Pawan Sharma | May 1, 2012 | Be the first to comment!

LVM Part 2: Creating PV, VG and LV

In this post we will see how to create LVM partitions. LVM is one of the most important objectives of both RHCSA and RHCE. Also it is the most important and useful tool for Linux system administrators as it provides facility of extending and reducing partitions online.
LVM covers following topics.
  1. Creating Physical Volumes
  2. Creating Volume Group.
  3. Creating Logical Volumes.
  4. Rename Volume Group.
  5. Rename Logical Volume.
  6. Extending Logical Volume Online.
  7. Extending Logical Volume Online.
  8. Reducing Volume Group.
  9. Deleting Logical Volume.
  10. Deleting Volume Group
  11. Deleting Physical Volume.
In the previous post I mentioned that the Physical Volume can be a partition or a whole disk.  To see current partitions and disks use fdisk –l. In this example I will use the whole disk to create a Physical Volume.

1. First select the disk from which you have to create the Physical Volume. In this example I am using the second and third disk (sdb and sdc) to create two PV.

2. Use fdisk to create partition on the required hard disc and create a partition of whole disk as shown below.
Partition manager in RHEL 6

3. Now change type of partition to LINUX LVM. For that press t to edit the partition type and select 8e (Linux LVM) and use p to print partition table and save it using wq.

Disk partitioning in RHEL6

Note. It is not required to change the partition type to 8e (Linux LVM), this is just for the refrence.

4. Now use pvcreate command to create the Physical Volume. Ex pvcreate /dev/sdb1, I have created one more PV with disc sdc, and use pvdisplay/pvscan command to view Physical volume.
Disk partitioning in RHEL6
5. Now create Volume Group using these two PVs.

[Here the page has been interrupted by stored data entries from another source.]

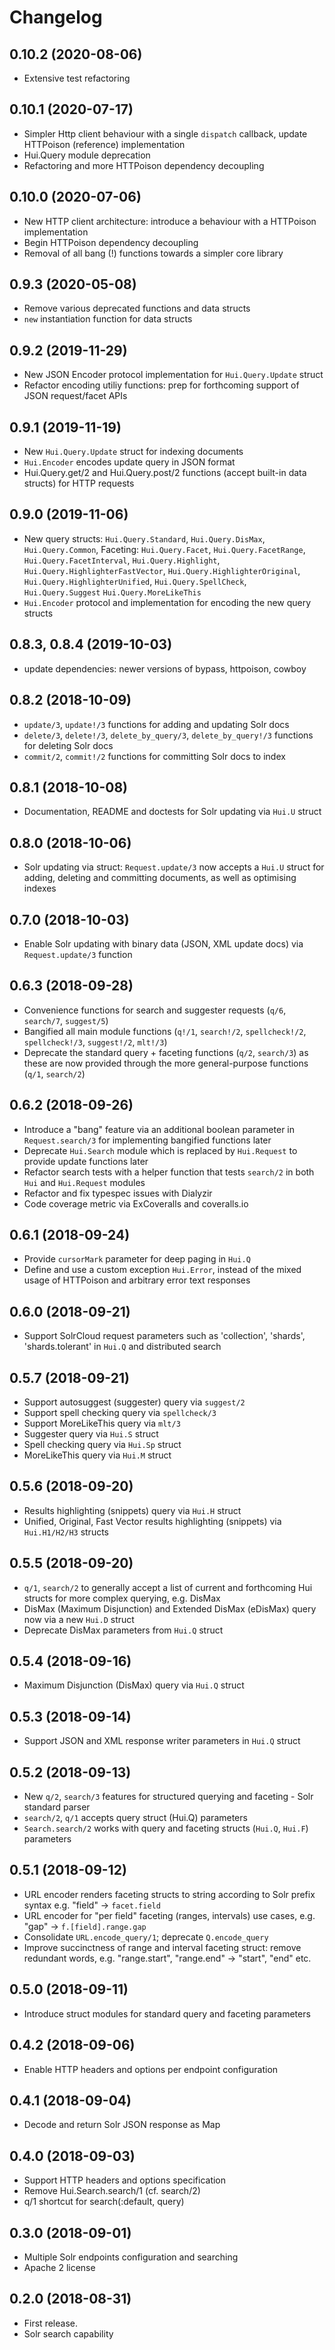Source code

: # Changelog

## 0.10.2 (2020-08-06)
* Extensive test refactoring

## 0.10.1 (2020-07-17)
* Simpler Http client behaviour with a single `dispatch` callback, update HTTPoison (reference) implementation
* Hui.Query module deprecation
* Refactoring and more HTTPoison dependency decoupling

## 0.10.0 (2020-07-06)
* New HTTP client architecture: introduce a behaviour with a HTTPoison implementation
* Begin HTTPoison dependency decoupling
* Removal of all bang (!) functions towards a simpler core library

## 0.9.3 (2020-05-08)
* Remove various deprecated functions and data structs
* `new` instantiation function for data structs

## 0.9.2 (2019-11-29)

* New JSON Encoder protocol implementation for `Hui.Query.Update` struct
* Refactor encoding utiliy functions: prep for forthcoming support of JSON request/facet APIs

## 0.9.1 (2019-11-19)

* New `Hui.Query.Update` struct for indexing documents
* `Hui.Encoder` encodes update query in JSON format
* Hui.Query.get/2 and Hui.Query.post/2 functions (accept built-in data structs) for HTTP requests

## 0.9.0 (2019-11-06)

* New query structs: `Hui.Query.Standard`, `Hui.Query.DisMax`, `Hui.Query.Common`, Faceting: `Hui.Query.Facet`, `Hui.Query.FacetRange`, `Hui.Query.FacetInterval`, `Hui.Query.Highlight`, `Hui.Query.HighlighterFastVector`, `Hui.Query.HighlighterOriginal`, `Hui.Query.HighlighterUnified`, `Hui.Query.SpellCheck`, `Hui.Query.Suggest` `Hui.Query.MoreLikeThis`
* `Hui.Encoder` protocol and implementation for encoding the new query structs

## 0.8.3, 0.8.4 (2019-10-03)

* update dependencies: newer versions of bypass, httpoison, cowboy

## 0.8.2 (2018-10-09)

* `update/3`, `update!/3` functions for adding and updating Solr docs
* `delete/3`, `delete!/3`, `delete_by_query/3`, `delete_by_query!/3` functions for deleting Solr docs
* `commit/2`, `commit!/2` functions for committing Solr docs to index

## 0.8.1 (2018-10-08)

* Documentation, README and doctests for Solr updating via `Hui.U` struct

## 0.8.0 (2018-10-06)

* Solr updating via struct: `Request.update/3` now accepts a `Hui.U` struct for adding, deleting and committing documents, as well as optimising indexes

## 0.7.0 (2018-10-03)

* Enable Solr updating with binary data (JSON, XML update docs) via `Request.update/3` function

## 0.6.3 (2018-09-28)

* Convenience functions for search and suggester requests (`q/6`, `search/7`, `suggest/5`)
* Bangified all main module functions (`q!/1`, `search!/2`, `spellcheck!/2`, `spellcheck!/3`, `suggest!/2`, `mlt!/3`)
* Deprecate the standard query + faceting functions (`q/2`, `search/3`) as these are now provided through the more general-purpose functions (`q/1`, `search/2`)

## 0.6.2 (2018-09-26)

* Introduce a "bang" feature via an additional boolean parameter in `Request.search/3` for implementing bangified functions later
* Deprecate `Hui.Search` module which is replaced by `Hui.Request` to provide update functions later
* Refactor search tests with a helper function that tests `search/2` in both `Hui` and `Hui.Request` modules
* Refactor and fix typespec issues with Dialyzir
* Code coverage metric via ExCoveralls and coveralls.io

## 0.6.1 (2018-09-24)

* Provide `cursorMark` parameter for deep paging in `Hui.Q`
* Define and use a custom exception `Hui.Error`, instead of the mixed usage of HTTPoison and arbitrary error text responses

## 0.6.0 (2018-09-21)

* Support SolrCloud request parameters such as 'collection', 'shards', 'shards.tolerant' in `Hui.Q` and distributed search

## 0.5.7 (2018-09-21)

* Support autosuggest (suggester) query via `suggest/2`
* Support spell checking query via `spellcheck/3`
* Support MoreLikeThis query via `mlt/3`
* Suggester query via `Hui.S` struct
* Spell checking query via `Hui.Sp` struct
* MoreLikeThis query via `Hui.M` struct

## 0.5.6 (2018-09-20)

* Results highlighting (snippets) query via `Hui.H` struct
* Unified, Original, Fast Vector results highlighting (snippets) via `Hui.H1/H2/H3` structs

## 0.5.5 (2018-09-20)

* `q/1`, `search/2` to generally accept a list of current and forthcoming Hui structs for more complex querying, e.g. DisMax
* DisMax (Maximum Disjunction) and Extended DisMax (eDisMax) query now via a new `Hui.D` struct
* Deprecate DisMax parameters from `Hui.Q` struct

## 0.5.4 (2018-09-16)

* Maximum Disjunction (DisMax) query via `Hui.Q` struct

## 0.5.3 (2018-09-14)

* Support JSON and XML response writer parameters in `Hui.Q` struct

## 0.5.2 (2018-09-13)

* New `q/2`, `search/3` features for structured querying and faceting - Solr standard parser
* `search/2`, `q/1` accepts query struct (Hui.Q) parameters
* `Search.search/2` works with query and faceting structs (`Hui.Q`, `Hui.F`) parameters

## 0.5.1 (2018-09-12)

* URL encoder renders faceting structs to string according to Solr prefix syntax e.g. "field" -> `facet.field`
* URL encoder for "per field" faceting (ranges, intervals) use cases, e.g. "gap" -> `f.[field].range.gap`
* Consolidate `URL.encode_query/1`; deprecate `Q.encode_query`
* Improve succinctness of range and interval faceting struct: remove redundant words, e.g. "range.start", "range.end" -> "start", "end" etc.

## 0.5.0 (2018-09-11)

* Introduce struct modules for standard query and faceting parameters

## 0.4.2 (2018-09-06)

* Enable HTTP headers and options per endpoint configuration

## 0.4.1 (2018-09-04)

* Decode and return Solr JSON response as Map

## 0.4.0 (2018-09-03)

* Support HTTP headers and options specification
* Remove Hui.Search.search/1 (cf. search/2)
* q/1 shortcut for search(:default, query)

## 0.3.0 (2018-09-01)

* Multiple Solr endpoints configuration and searching
* Apache 2 license

## 0.2.0 (2018-08-31)

* First release.
* Solr search capability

Ex: vgcreate <VG_NAME> /dev/sdb1 /dev/sdc. And use vgscan/vgdisplay command to view the VG.
Disk partitioning in RHEL6

In the above image we can see that there is 3.99GB/1022 PE free space we will create two LVs of 1 GB each.

6. From the above volume group we can create logical volumes as we like, in this example I will create 2 logical volumes each of size 1 GB.

lvcreate –L 1G –n lvdata MYVG0
-L is for size
-n is for lvname.

MYVG01 is VG name from which we have to create the LV.

The above command will create a LV of size 1GB. We can see the created logical volume by lvscan/lvdisplay command.
Disk partitioning in RHEL6

In this example we will create LV using physical extents. In vgdisplay command we can see that Physical Extent size is 4Mb therefore to create LV of size 1Gb we need 256 Physical Extents (PE).
lvcreate –l 256 –n lvdata1 MYVG01
Here –l is for number of PE.

     Disk partitioning in RHEL6

7. Now to use these LVs first we have to create file system (format) of these LVs using mkfs.ext4 command.
  • mkfs.ext4 /dev/MYVG01/lvdata
  • mkfs.ext4 /dev/MYVG01/lvdata1
8. Now to mount these LVs on directories, first create two directories and then use mount command to mount these LVs. To make these changes persistent make entry in fstab.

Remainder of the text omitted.